> **To do**
Where a line holds the word "http", copy that line from the data below.

[Collected data]
%%

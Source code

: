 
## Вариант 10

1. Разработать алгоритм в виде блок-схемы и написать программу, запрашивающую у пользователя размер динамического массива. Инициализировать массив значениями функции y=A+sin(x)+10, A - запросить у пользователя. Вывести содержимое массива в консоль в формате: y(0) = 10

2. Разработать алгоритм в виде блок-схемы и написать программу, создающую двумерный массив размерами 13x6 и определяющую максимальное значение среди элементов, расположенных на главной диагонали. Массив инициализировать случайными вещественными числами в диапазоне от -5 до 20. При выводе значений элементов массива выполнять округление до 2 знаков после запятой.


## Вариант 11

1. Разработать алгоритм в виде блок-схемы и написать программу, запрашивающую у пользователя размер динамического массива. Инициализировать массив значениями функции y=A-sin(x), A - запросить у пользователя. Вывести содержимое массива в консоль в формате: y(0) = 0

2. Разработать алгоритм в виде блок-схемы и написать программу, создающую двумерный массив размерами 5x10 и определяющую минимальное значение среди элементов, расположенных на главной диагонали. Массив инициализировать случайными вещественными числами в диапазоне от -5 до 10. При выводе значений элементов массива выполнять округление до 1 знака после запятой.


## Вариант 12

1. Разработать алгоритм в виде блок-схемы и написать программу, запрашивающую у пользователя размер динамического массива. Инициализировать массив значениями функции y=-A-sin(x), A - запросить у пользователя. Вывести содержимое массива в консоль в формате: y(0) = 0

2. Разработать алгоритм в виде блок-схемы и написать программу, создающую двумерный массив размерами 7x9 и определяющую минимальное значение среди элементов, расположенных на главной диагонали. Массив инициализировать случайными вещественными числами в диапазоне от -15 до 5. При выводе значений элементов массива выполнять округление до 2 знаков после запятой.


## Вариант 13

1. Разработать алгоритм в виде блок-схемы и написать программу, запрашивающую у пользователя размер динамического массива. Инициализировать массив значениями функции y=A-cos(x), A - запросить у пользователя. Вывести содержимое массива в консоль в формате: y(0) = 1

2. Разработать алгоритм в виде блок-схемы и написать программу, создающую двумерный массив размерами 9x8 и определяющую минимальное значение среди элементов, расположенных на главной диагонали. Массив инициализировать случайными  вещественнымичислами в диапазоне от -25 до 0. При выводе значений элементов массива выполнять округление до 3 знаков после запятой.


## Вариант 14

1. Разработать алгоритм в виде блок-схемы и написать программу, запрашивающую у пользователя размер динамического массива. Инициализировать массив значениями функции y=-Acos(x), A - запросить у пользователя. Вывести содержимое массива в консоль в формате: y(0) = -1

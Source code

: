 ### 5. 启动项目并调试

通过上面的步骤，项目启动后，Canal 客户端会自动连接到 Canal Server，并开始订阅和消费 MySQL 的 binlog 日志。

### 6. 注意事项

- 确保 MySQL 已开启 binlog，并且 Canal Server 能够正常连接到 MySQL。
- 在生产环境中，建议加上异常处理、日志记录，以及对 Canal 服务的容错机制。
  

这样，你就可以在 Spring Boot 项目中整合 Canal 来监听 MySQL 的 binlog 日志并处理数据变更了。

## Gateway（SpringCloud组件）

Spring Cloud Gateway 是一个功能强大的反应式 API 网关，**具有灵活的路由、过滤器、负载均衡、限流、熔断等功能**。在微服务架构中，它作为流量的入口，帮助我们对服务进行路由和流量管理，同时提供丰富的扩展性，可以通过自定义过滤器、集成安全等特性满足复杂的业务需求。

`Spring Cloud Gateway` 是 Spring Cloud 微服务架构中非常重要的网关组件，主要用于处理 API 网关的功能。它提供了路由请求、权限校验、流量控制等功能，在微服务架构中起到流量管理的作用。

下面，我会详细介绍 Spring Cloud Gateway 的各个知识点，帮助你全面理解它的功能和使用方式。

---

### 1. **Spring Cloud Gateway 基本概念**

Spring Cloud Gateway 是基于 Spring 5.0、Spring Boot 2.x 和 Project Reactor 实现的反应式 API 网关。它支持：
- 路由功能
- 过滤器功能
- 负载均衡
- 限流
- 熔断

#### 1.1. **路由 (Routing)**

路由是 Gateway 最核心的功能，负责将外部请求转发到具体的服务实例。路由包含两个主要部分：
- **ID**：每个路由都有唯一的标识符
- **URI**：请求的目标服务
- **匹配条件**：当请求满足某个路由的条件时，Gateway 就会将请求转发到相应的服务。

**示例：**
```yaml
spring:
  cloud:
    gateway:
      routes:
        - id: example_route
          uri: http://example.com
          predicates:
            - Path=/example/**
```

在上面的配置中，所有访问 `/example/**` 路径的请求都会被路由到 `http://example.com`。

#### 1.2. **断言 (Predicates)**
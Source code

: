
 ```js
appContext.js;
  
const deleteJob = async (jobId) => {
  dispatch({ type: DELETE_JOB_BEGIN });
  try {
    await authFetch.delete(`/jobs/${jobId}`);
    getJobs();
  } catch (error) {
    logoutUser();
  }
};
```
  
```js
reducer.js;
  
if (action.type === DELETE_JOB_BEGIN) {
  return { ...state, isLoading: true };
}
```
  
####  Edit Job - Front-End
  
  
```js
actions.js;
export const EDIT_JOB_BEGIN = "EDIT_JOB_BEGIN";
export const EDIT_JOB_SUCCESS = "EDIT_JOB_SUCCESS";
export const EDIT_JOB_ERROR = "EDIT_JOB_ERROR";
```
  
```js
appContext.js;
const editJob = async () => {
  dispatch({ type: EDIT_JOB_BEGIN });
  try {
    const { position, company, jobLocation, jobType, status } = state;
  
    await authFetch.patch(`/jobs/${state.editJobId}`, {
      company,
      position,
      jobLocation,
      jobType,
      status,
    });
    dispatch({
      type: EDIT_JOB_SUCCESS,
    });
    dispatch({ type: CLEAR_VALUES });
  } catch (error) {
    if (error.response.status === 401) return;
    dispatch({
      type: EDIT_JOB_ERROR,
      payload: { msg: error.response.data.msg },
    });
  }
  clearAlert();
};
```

%%

> **Response to the exercise**
          uri: http://example.com
在上面的配置中，所有访问 `/example/**` 路径的请求都会被路由到 `http://example.com`。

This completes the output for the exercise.